Interesting note, the PDP-8 OS8 user manual had complete documentation on file allocation table structure. The pdp-8 in a 12 bit word length. When Bill Gates bought DOS 1.0 operating system from Seattle Computer it didnt have a FAT structure and IBM would buy
it from Gates without it. DOS 1.0 has a 12 bit FAT structure.
The original 1965 PDP-8 had no letter. It’s now widely known as the “straight” or “classic” 8. All the follow-up versions had letters.
Just one more reason living in the Mid-West sucks. Nobody ever thinks to do these sorts of things somewhere close enough I can go to them :(
There is a Vintage Computer Festival Midwest as well: http://vcfmw.org/
September? That’s pretty late in the year…

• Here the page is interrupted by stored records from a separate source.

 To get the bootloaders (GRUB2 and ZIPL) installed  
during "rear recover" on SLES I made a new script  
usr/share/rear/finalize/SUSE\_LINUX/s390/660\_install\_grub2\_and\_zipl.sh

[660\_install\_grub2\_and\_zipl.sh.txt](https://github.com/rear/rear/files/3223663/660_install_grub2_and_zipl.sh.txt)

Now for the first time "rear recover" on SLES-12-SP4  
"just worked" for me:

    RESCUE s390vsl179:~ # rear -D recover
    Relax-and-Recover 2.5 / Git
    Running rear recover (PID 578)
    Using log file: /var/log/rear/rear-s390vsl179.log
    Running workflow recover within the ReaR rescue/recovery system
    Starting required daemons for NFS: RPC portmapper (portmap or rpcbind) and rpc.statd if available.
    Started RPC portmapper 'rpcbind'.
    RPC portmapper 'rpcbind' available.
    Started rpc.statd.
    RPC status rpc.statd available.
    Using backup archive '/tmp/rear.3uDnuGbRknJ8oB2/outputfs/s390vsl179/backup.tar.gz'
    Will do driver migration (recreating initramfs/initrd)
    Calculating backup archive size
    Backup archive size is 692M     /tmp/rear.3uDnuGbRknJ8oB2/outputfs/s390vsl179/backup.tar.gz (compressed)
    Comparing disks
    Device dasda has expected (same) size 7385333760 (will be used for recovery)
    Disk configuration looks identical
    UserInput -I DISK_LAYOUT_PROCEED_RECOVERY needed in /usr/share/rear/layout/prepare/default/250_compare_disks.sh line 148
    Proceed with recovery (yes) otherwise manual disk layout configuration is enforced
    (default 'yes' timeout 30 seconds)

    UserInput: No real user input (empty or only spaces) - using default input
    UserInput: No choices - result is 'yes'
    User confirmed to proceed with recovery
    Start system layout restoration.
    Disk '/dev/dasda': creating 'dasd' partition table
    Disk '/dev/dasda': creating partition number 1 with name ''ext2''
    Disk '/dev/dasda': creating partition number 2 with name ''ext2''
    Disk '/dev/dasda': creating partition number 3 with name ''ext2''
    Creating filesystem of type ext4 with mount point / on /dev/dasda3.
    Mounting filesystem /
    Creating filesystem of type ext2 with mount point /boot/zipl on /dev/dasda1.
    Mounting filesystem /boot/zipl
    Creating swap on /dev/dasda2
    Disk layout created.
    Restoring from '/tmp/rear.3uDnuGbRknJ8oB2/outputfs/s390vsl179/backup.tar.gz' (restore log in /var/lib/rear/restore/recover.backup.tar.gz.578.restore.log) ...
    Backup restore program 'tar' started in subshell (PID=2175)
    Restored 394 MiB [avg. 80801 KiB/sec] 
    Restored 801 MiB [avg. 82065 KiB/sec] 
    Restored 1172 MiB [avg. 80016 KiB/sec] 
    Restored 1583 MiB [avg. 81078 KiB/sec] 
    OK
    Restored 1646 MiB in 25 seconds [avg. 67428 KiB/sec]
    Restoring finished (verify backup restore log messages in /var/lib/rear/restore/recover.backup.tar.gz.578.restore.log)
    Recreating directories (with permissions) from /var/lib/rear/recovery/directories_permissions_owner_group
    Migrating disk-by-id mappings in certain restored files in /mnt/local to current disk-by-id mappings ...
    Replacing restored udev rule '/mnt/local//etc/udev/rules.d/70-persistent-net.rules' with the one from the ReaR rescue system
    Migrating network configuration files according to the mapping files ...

We’ll also be doing something for KansasFest, btw.
First computer I touched and actually worked on. PDP-8e. The boot “ROM” consisted of a board with a completely populated array of diodes (32 words deep). You created your boot program by clipping out the diodes you didn’t want. The remaining 1s and 0s was enough to bring up the ASR33 TTY and it’s paper tape reader (for more sophisticated programs).
I just read the wiki on the pdp-8 and its not on target with everything. Anyway ,you made me think about the 8E and professor Levine had the pdp-8E and I had the the 2 8ls and the 8I.
The part that wikis got wrong is the users of the pdp-8s were some of the most prolific software writers ever and freely traded their software with other users(OPEN SOURCED!)
and one another before it became the right thing to do and deterred virus writers of that time.
This gets me every time. Why is the RESISTORS in-famous?
https://thebettereditor.wordpress.com/2013/04/15/its-famous-not-infamous-unless-you-really-mean-it/
“While infamous is sometimes used sarcastically or for humorous effect…” no funnies here, ever.